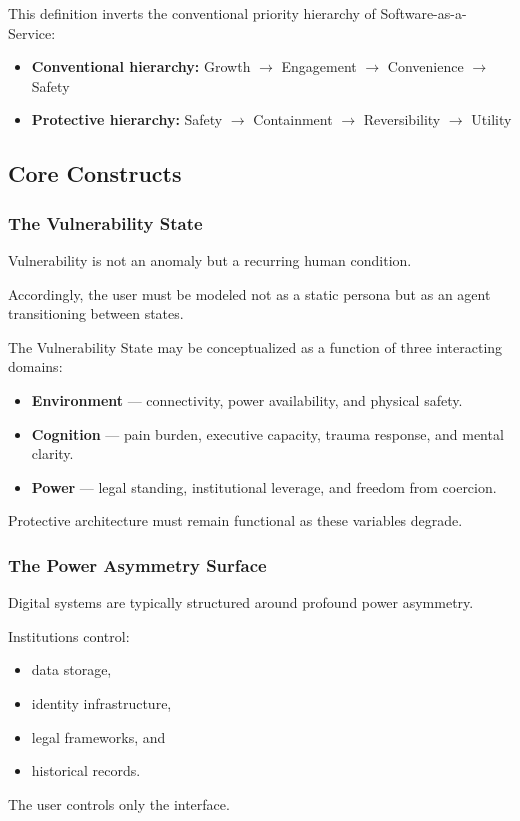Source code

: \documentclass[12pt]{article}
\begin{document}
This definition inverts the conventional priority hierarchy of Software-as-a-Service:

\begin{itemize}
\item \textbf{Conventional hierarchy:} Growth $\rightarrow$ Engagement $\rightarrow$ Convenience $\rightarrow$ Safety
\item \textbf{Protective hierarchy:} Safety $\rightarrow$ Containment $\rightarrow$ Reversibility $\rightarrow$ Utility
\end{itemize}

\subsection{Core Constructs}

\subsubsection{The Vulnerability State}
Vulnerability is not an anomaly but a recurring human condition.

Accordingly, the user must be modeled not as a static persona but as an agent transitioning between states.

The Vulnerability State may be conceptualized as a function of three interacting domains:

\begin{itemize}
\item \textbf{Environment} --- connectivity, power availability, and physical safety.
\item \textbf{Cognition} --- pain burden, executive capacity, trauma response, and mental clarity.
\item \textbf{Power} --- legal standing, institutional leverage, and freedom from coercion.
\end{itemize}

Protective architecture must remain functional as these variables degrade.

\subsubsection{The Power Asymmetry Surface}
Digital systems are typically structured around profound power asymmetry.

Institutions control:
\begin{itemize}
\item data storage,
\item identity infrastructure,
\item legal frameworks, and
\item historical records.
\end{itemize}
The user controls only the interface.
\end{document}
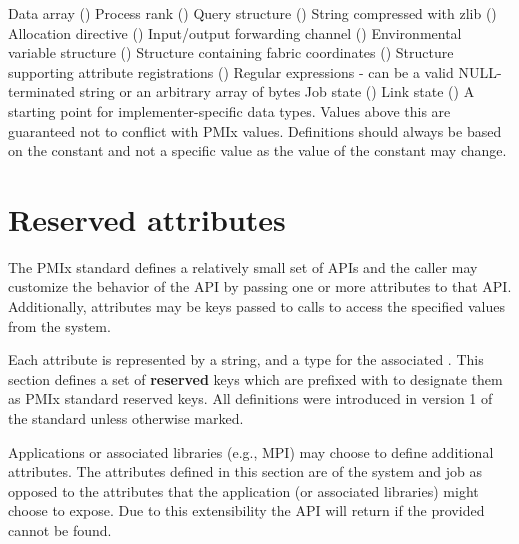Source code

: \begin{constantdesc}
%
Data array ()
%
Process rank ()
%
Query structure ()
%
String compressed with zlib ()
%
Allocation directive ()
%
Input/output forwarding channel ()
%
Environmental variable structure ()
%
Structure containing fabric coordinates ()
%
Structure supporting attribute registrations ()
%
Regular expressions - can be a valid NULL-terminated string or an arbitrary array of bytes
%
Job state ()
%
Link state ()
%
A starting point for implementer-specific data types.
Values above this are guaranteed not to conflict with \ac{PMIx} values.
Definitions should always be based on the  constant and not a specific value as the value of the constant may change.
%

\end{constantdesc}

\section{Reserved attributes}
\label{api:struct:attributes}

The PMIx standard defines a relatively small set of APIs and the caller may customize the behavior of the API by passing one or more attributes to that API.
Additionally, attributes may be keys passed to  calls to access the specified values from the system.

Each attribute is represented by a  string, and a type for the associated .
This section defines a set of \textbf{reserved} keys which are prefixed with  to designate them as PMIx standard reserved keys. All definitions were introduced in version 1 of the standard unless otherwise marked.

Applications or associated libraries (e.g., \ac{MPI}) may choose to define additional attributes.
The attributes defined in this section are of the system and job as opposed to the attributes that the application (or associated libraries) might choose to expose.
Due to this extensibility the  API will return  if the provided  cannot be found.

=-=-=-=-=

Problem to work on: With "that" as the search word, count the matching lines in the records and give the number alone.

Response area: 2